Just remove that comment. Don't send broken patches.
pw-bot: cr
^ permalink raw reply
* Re: [RFC PATCH] bpf: cpumap: report queue_index to xdp_rxq_info
From: bot+bpf-ci @ 2026-04-11 18:30 UTC (permalink / raw)
To: azpijr, bpf
Cc: madalin.bucur, andrew+netdev, davem, edumazet, kuba, pabeni, ast,
daniel, hawk, john.fastabend, sdf, horms, andrii, martin.lau,
eddyz87, memxor, song, yonghong.song, jolsa, netdev, linux-kernel,
ast, andrii, daniel, martin.lau, eddyz87, yonghong.song, clm,
ihor.solodrai
In-Reply-To: <20260411175134.771552-1-azpijr@gmail.com>
[-- Attachment #1: Type: text/plain, Size: 2007 bytes --]
> diff --git a/include/net/xdp.h b/include/net/xdp.h
> --- a/include/net/xdp.h
> +++ b/include/net/xdp.h
> @@ -297,10 +297,11 @@ struct xdp_frame {
> u32 headroom;
> u32 metasize; /* uses lower 8-bits */
> /* Lifetime of xdp_rxq_info is limited to NAPI/enqueue time,
> - * while mem_type is valid on remote CPU.
> + * while mem_type and queue_index are valid on remote CPU.
> */
> enum xdp_mem_type mem_type:32;
> struct net_device *dev_rx; /* used by cpumap */
> + u32 queue_index; /* used by cpumap */
> u32 frame_sz;
> u32 flags; /* supported values defined in xdp_buff_flags */
> };
Is the updated comment accurate for all paths?
xdp_convert_buff_to_frame() has an early return for the zero-copy
path:
if (xdp->rxq->mem.type == MEM_TYPE_XSK_BUFF_POOL)

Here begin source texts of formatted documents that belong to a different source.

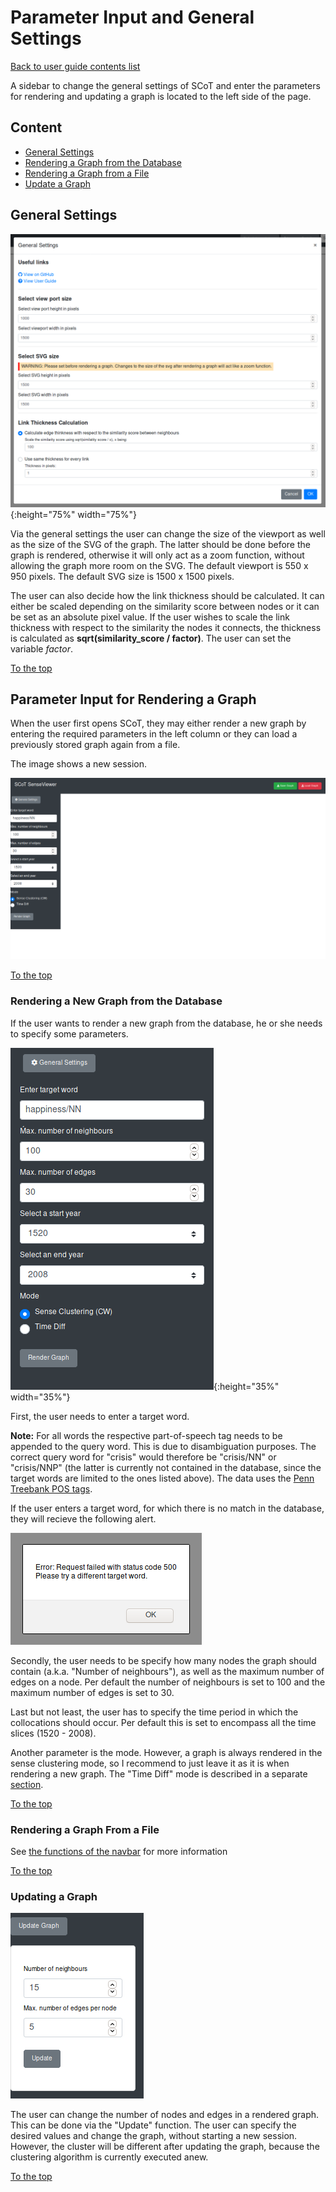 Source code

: # Parameter Input and General Settings

[Back to user guide contents list](userGuide.md)

A sidebar to change the general settings of SCoT and enter the parameters for rendering and updating a graph is located to the left side of the page.

## Content

* [General Settings](#general-settings)
* [Rendering a Graph from the Database](#rendering-a-new-graph-from-the-database)
* [Rendering a Graph from a File](#rendering-a-graph-from-a-file)
* [Update a Graph](#updating-a-graph)


## General Settings

![General Settings](./images/general_settings.png){:height="75%" width="75%"}

Via the general settings the user can change the size of the viewport as well as the size of the SVG of the graph. The latter should be done before the graph is rendered, otherwise it will only act as a zoom function, without allowing the graph more room on the SVG. The default viewport is 550 x 950 pixels. The default SVG size is 1500 x 1500 pixels.

The user can also decide how the link thickness should be calculated. It can either be scaled depending on the similarity score between nodes or it can be set as an absolute pixel value.
If the user wishes to scale the link thickness with respect to the similarity the nodes it connects, the thickness is calculated as **sqrt(similarity_score / factor)**. The user can set the variable *factor*.

[To the top](#parameter-input-and-general-settings)


## Parameter Input for Rendering a Graph
When the user first opens SCoT, they may either render a new graph by entering the required parameters in the left column or they can load a previously stored graph again from a file.

The image shows a new session.

![Clean new session](./images/new_session.png "New Session")

[To the top](#parameter-input-and-general-settings)


### Rendering a New Graph from the Database

If the user wants to render a new graph from the database, he or she needs to specify some parameters.

![Enter Parameters](./images/enter_parameters.png "Enter parameters"){:height="35%" width="35%"}

First, the user needs to enter a target word.

**Note:** For all words the respective part-of-speech tag needs to be appended to the query word. This is due to disambiguation purposes. The correct query word for "crisis" would therefore be "crisis/NN" or "crisis/NNP" (the latter is currently not contained in the database, since the target words are limited to the ones listed above). The data uses the [Penn Treebank POS tags](https://www.ling.upenn.edu/courses/Fall_2003/ling001/penn_treebank_pos.html).

If the user enters a target word, for which there is no match in the database, they will recieve the following alert.

![No Matching Target word found in database](./images/alert_no_matching_target.png)


Secondly, the user needs to be specify how many nodes the graph should contain (a.k.a. "Number of neighbours"), as well as the maximum number of edges on a node. Per default the number of neighbours is set to 100 and the maximum number of edges is set to 30.

Last but not least, the user has to specify the time period in which the collocations should occur. Per default this is set to encompass all the time slices (1520 - 2008).

Another parameter is the mode. However, a graph is always rendered in the sense clustering mode, so I recommend to just leave it as it is when rendering a new graph. The "Time Diff" mode is described in a separate [section](timeDiff.md).

[To the top](#parameter-input-and-general-settings)


### Rendering a Graph From a File

See [the functions of the navbar](navbar.md) for more information

[To the top](#parameter-input-and-general-settings)


### Updating a Graph

![Update the graph](./images/update_graph.png)

The user can change the number of nodes and edges in a rendered graph. This can be done via the "Update" function. The user can specify the desired values and change the graph, without starting a new session. However, the cluster will be different after updating the graph, because the clustering algorithm is currently executed anew.

[To the top](#parameter-input-and-general-settings)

return xdp_convert_zc_to_xdp_frame(xdp);
xdp_convert_zc_to_xdp_frame() zeroes the frame with memset and
explicitly sets mem_type but never sets queue_index:
net/core/xdp.c:xdp_convert_zc_to_xdp_frame() {
...
memset(xdpf, 0, sizeof(*xdpf));
...
xdpf->mem_type = MEM_TYPE_PAGE_ORDER0;
/* queue_index is not set -- remains 0 from memset */
...
}
The comment says queue_index is "valid on remote CPU" but for
zero-copy converted frames it will always be 0 regardless of which
hardware queue originated the packet.
> @@ -441,6 +442,7 @@ struct xdp_frame *xdp_convert_buff_to_frame(struct xdp_buff *xdp)
>
> /* rxq only valid until napi_schedule ends, convert to xdp_mem_type */
> xdp_frame->mem_type = xdp->rxq->mem.type;
> + xdp_frame->queue_index = xdp->rxq->queue_index;
>
> return xdp_frame;
This assignment is only reached for the non-ZC path. Should
xdp_convert_zc_to_xdp_frame() also set queue_index from
xdp->rxq->queue_index to match?
---
AI reviewed your patch. Please fix the bug or email reply why it's not a bug.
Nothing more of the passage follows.